Navigating Global E-Commerce Dynamics: A Two-Layer Network Search Algorithm for Competitor Analysis
Dr. Ding Ma
Research Scientist
Shenzhen Research Institute of Big Data
In the rapidly evolving landscape of e-commerce, businesses face the challenge of consistently rethinking and reformulating their strategies to stay competitive. This paper introduces a novel approach to understanding and navigating this dynamic environment. We propose a two-layer network structure and a fast competitor search algorithm to conduct competition analysis. Drawing from data on 1.3 million e-commerce websites with over 500 million products, our two-layer network, built upon an Inverted Index Dictionary (IID) data structure, provides a way to examine store-to-product, store-to-store, and product-to-product connections.

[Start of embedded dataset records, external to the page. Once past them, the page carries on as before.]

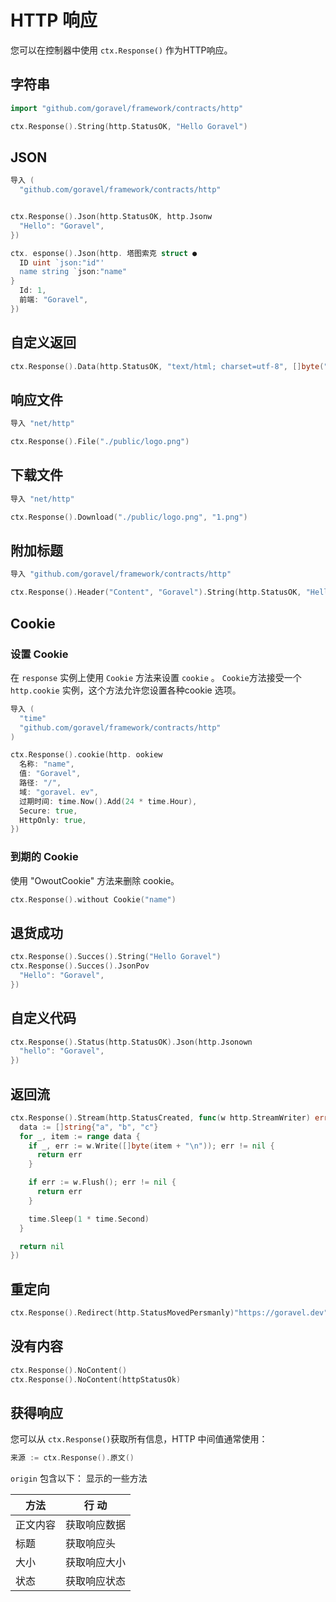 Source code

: # HTTP 响应

您可以在控制器中使用 `ctx.Response()` 作为HTTP响应。

## 字符串

```go
import "github.com/goravel/framework/contracts/http"

ctx.Response().String(http.StatusOK, "Hello Goravel")
```

## JSON

```go
导入 (
  "github.com/goravel/framework/contracts/http"


ctx.Response().Json(http.StatusOK, http.Jsonw
  "Hello": "Goravel",
})

ctx. esponse().Json(http. 塔图索克 struct ●
  ID uint `json:"id"'
  name string `json:"name"
}
  Id: 1,
  前端: "Goravel",
})
```

## 自定义返回

```go
ctx.Response().Data(http.StatusOK, "text/html; charset=utf-8", []byte("<b>Goravel</b>"))
```

## 响应文件

```go
导入 "net/http"

ctx.Response().File("./public/logo.png")
```

## 下载文件

```go
导入 "net/http"

ctx.Response().Download("./public/logo.png", "1.png")
```

## 附加标题

```go
导入 "github.com/goravel/framework/contracts/http"

ctx.Response().Header("Content", "Goravel").String(http.StatusOK, "Hello Goravel")
```

## Cookie

### 设置 Cookie

在 `response` 实例上使用 `Cookie` 方法来设置 `cookie` 。 `Cookie`方法接受一个 `http.cookie`
实例，这个方法允许您设置各种cookie 选项。

```go
导入 (
  "time"
  "github.com/goravel/framework/contracts/http"
)

ctx.Response().cookie(http. ookiew
  名称: "name",
  值: "Goravel",
  路径: "/",
  域: "goravel. ev",
  过期时间: time.Now().Add(24 * time.Hour),
  Secure: true,
  HttpOnly: true,
})
```

### 到期的 Cookie

使用 "OwoutCookie" 方法来删除 cookie。

```go
ctx.Response().without Cookie("name")
```

## 退货成功

```go
ctx.Response().Succes().String("Hello Goravel")
ctx.Response().Succes().JsonPov
  "Hello": "Goravel",
})
```

## 自定义代码

```go
ctx.Response().Status(http.StatusOK).Json(http.Jsonown
  "hello": "Goravel",
})
```

## 返回流

```go
ctx.Response().Stream(http.StatusCreated, func(w http.StreamWriter) error {
  data := []string{"a", "b", "c"}
  for _, item := range data {
    if _, err := w.Write([]byte(item + "\n")); err != nil {
      return err
    }

    if err := w.Flush(); err != nil {
      return err
    }

    time.Sleep(1 * time.Second)
  }

  return nil
})
```

## 重定向

```go
ctx.Response().Redirect(http.StatusMovedPersmanly)"https://goravel.dev")
```

## 没有内容

```go
ctx.Response().NoContent()
ctx.Response().NoContent(httpStatusOk)
```

## 获得响应

您可以从 `ctx.Response()`获取所有信息，HTTP 中间值通常使用：

```go
来源 := ctx.Response().原文()
```

`origin` 包含以下： 显示的一些方法

| 方法   | 行 动    |
| ---- | ------ |
| 正文内容 | 获取响应数据 |
| 标题   | 获取响应头  |
| 大小   | 获取响应大小 |
| 状态   | 获取响应状态 |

Enhanced by our fast competitor search algorithm, this approach allows businesses to identify their top competitors with remarkable efficiency, enabling competition analysis within milliseconds, compared to traditional algorithms that would take years. Beyond its practical implications for e-commerce businesses, this research also offers valuable insights for policymakers aiming to foster a fair and thriving competitive ecosystem. As the global e-commerce market continues its rapid expansion, tools like the one presented here will become indispensable for businesses aiming to maintain a competitive edge.